6La première partie, « Les héritages : filiations et désaffiliations », est ensuite consacrée aux mécanismes de filiation, reconnue ou inavouée, chez des auteurs qui se retrouvent dans un héritage naturaliste ou non. Parce qu’il est l’objet de sélections, de silences ou de personnalisations, le processus est plus subtil qu’il n’y paraît, souvent surprenant et permet d’« envisager le naturalisme à travers le prisme de la différence » (p. 56). Ainsi Renaud Oulié interroge‑t‑il l’évolution littéraire d’un dissident dans « Léon Hennique est‑il un dissident du naturalisme ? » pour montrer que le patrimoine naturaliste est paradoxalement plus présent dans la deuxième partie de la carrière de cet auteur où il semblait pourtant s’être détourné du modèle zolien. Béatrice Laville, dans « Les naturistes, des héritiers ? » analyse la convergence entre l’écriture des Évangiles et la réflexion d’auteurs comme Saint‑Georges de Bouhélier ou Maurice Le Blond dans leur hymne à la vie dont l’homme est la vivante allégorie au risque de réduire le lecture du maître de Médan à une vision bucolique, loin de toute modernité. Marie‑Ange Fougère complète ce tableau de l’héritage zolien dans « Une postérité naturaliste inavouable : le roman psychologique » où, dépassant l’opposition stéréotypée entre le roman psychologique et un Zola réduit à l’étude physiologique des êtres, elle examine, à travers les exemples de Boylesve et Estaunié, la manière dont des auteurs a priori diamétralement opposés, savent en toute discrétion admirer et reprendre, consciemment ou non, une part de la méthode ou des thèmes littéraires qui leur convenaient : l’un se veut observateur mais non expérimentateur, historien et poète, concevant le roman non comme une plate reproduction du réel mais comme un cadre magique où celui‑ci se reflète en un raccourci saisissant, rappelant par là la théorie de l’écran exprimée par le jeune Zola ; l’autre présente des types de personnages, des motifs, des trames narratives qui, contre toute attente, s’approchent de ceux du maître de Médan.
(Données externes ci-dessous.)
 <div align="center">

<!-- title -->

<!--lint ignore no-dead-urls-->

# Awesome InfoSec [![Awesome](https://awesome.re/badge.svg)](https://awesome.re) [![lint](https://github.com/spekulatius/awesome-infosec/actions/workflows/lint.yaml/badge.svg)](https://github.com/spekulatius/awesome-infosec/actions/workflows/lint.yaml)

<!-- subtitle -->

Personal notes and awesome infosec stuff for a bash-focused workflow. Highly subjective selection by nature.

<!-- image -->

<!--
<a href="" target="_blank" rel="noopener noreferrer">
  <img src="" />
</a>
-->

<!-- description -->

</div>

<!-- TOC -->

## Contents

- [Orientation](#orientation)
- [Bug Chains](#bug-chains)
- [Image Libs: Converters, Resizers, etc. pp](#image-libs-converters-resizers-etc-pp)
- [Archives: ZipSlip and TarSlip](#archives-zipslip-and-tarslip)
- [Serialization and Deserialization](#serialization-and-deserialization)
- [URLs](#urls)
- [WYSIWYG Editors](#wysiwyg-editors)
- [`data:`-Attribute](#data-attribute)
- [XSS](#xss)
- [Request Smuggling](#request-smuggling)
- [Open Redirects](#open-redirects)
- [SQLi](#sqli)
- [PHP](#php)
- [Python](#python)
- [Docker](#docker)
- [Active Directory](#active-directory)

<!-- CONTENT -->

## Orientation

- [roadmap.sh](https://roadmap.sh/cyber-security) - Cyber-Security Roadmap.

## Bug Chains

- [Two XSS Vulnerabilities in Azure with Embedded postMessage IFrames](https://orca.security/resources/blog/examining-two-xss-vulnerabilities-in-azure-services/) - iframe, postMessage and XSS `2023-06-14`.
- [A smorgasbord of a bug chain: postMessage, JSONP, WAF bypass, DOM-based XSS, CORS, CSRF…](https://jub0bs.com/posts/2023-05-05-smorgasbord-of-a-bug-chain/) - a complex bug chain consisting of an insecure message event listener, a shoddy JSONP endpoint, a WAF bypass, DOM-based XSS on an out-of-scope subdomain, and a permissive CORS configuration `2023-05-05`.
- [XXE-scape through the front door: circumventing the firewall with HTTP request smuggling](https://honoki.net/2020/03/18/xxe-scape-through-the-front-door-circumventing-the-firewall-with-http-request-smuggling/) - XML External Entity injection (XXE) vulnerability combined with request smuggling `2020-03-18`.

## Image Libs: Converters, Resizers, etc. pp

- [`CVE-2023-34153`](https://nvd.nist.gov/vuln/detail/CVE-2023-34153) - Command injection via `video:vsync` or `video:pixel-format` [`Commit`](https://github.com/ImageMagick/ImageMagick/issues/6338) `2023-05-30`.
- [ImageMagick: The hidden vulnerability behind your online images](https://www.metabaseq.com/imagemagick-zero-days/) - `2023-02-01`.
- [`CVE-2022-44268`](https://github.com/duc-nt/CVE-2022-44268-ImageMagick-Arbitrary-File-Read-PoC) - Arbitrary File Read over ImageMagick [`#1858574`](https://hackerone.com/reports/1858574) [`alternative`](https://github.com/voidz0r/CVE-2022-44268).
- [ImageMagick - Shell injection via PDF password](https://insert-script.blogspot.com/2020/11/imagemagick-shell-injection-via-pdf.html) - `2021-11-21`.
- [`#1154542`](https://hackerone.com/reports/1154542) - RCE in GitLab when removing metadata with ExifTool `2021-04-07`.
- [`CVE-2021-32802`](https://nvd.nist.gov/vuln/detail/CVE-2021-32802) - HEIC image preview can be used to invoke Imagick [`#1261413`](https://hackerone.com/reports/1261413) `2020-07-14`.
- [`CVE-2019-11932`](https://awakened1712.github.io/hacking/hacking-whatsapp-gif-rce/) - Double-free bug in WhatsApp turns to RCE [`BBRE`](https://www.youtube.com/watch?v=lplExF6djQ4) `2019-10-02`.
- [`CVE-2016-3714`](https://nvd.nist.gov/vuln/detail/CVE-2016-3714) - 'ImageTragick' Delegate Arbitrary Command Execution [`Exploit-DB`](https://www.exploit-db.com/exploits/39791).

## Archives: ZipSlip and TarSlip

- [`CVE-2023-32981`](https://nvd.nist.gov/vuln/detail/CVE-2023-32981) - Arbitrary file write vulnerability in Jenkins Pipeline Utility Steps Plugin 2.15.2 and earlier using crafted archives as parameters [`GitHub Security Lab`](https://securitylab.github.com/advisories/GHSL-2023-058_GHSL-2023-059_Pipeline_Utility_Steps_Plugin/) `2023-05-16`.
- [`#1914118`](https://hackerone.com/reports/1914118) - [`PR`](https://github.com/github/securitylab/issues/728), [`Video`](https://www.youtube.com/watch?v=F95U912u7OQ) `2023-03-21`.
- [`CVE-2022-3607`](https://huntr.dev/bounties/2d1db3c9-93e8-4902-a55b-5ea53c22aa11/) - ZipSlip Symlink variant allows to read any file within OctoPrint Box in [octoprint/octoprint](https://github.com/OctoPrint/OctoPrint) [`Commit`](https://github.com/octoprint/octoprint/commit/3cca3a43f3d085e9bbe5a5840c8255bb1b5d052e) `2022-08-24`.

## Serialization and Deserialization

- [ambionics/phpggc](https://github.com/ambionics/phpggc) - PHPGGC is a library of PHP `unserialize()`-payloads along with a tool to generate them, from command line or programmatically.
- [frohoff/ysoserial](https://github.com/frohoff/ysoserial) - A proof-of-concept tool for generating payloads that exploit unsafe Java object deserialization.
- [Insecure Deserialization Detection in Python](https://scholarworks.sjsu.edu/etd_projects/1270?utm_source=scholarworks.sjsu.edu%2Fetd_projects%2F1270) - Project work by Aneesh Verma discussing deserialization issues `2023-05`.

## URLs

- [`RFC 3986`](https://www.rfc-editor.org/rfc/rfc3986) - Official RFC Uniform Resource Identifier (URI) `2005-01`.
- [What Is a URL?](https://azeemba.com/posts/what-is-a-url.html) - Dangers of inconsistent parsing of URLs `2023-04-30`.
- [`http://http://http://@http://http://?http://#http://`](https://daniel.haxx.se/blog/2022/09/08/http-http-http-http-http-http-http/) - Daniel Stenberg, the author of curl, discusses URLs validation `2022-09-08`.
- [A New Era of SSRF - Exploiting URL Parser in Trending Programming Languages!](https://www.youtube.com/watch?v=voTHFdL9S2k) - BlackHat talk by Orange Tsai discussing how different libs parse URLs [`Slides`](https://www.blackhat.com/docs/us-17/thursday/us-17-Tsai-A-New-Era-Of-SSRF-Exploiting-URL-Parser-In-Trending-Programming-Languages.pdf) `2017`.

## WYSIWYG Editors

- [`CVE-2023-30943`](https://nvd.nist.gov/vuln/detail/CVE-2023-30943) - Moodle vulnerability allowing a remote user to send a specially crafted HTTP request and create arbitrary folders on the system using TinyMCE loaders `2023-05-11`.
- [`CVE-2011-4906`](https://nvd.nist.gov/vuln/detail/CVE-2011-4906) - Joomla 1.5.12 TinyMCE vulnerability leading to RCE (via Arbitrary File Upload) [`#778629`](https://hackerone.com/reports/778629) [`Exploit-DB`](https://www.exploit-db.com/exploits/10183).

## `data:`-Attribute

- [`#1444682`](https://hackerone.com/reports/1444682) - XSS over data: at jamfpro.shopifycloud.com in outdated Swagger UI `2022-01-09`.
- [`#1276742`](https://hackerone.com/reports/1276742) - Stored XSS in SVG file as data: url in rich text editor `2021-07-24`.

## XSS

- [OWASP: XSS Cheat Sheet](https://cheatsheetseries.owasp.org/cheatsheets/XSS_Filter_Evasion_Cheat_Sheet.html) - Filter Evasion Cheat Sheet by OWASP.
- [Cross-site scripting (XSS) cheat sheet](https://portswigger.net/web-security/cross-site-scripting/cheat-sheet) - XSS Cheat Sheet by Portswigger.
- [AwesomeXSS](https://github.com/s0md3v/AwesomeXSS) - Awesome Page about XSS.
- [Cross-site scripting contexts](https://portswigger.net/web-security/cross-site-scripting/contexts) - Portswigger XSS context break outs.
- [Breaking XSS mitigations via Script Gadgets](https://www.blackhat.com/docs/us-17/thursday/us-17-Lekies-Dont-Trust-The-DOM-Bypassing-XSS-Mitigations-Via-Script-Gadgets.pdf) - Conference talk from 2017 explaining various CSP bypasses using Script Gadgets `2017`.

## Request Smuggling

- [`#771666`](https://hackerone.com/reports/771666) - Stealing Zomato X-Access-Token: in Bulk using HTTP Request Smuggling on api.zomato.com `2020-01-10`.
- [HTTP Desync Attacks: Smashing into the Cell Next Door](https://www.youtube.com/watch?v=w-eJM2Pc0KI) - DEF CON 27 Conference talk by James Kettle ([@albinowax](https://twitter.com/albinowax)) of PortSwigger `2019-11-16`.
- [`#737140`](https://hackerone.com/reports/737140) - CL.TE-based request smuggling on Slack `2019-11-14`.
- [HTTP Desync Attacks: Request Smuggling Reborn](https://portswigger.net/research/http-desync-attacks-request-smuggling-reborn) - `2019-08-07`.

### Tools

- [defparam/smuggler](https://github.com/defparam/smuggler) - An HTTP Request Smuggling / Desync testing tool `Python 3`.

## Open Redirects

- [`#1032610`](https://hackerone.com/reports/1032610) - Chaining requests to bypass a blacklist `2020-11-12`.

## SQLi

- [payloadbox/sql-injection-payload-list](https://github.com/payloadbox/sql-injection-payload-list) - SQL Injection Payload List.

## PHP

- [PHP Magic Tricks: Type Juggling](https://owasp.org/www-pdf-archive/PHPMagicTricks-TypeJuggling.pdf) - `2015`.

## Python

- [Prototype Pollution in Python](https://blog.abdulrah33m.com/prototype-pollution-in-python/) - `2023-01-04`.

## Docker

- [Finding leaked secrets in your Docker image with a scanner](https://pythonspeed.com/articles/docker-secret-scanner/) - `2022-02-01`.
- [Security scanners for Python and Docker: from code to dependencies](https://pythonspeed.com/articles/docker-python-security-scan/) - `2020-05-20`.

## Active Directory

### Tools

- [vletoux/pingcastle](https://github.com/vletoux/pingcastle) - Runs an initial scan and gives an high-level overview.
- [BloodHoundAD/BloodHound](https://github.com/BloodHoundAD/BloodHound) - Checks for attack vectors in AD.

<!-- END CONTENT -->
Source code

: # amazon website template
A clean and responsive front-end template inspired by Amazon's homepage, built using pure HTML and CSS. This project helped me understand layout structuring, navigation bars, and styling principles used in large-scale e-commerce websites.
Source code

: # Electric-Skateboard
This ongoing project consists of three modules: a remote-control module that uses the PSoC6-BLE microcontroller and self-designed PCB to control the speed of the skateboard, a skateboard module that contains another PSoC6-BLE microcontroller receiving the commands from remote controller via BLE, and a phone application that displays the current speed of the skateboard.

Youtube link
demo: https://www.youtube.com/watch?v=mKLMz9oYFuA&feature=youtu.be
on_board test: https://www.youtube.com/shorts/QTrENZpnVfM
7La deuxième partie, « Métamorphoses et résonnances naturalistes en contextes », élargit le concept de « naturalisme‑monde » en ce qu’elle se focalise sur la réception du naturalisme à l’étranger et l’adoption de ses thèmes les plus chers. Mais au‑delà de réels faisceaux de convergence, aucun modèle de transmission ne prédomine là encore et à la singularité de chaque auteur s’ajoute celle de chaque aire géographique. En guise d’exemples, Aurélie Barjonet soumet, dans son article « Dans les pas de Jules Huret : l’enquête de Curt Grottewitz sur l’avenir de la littérature allemande (1892) », la particularité de la littérature germanique où le naturalisme n’est accepté que pour être mieux dépassé et remplacé par la figure du Dichter en se fiant davantage aux individus qu’aux écoles.Zaki Coussa, dans « L’émergence du naturalisme dans le monde arabe », pointe l’apparition tardive d’un naturalisme littéraire dans le monde arabe et l’importance du truchement de la traduction – du français directement ou via l’anglais – dans la connaissance des grandes œuvres. Kosei Ogura et Béatrice Desgranges approfondissent, quant à eux, le contexte asiatique en citant tour à tour le Japon et la Chine dans « L’héritage du naturalisme au Japon » et « Mo Yan, un naturaliste chinois ? ».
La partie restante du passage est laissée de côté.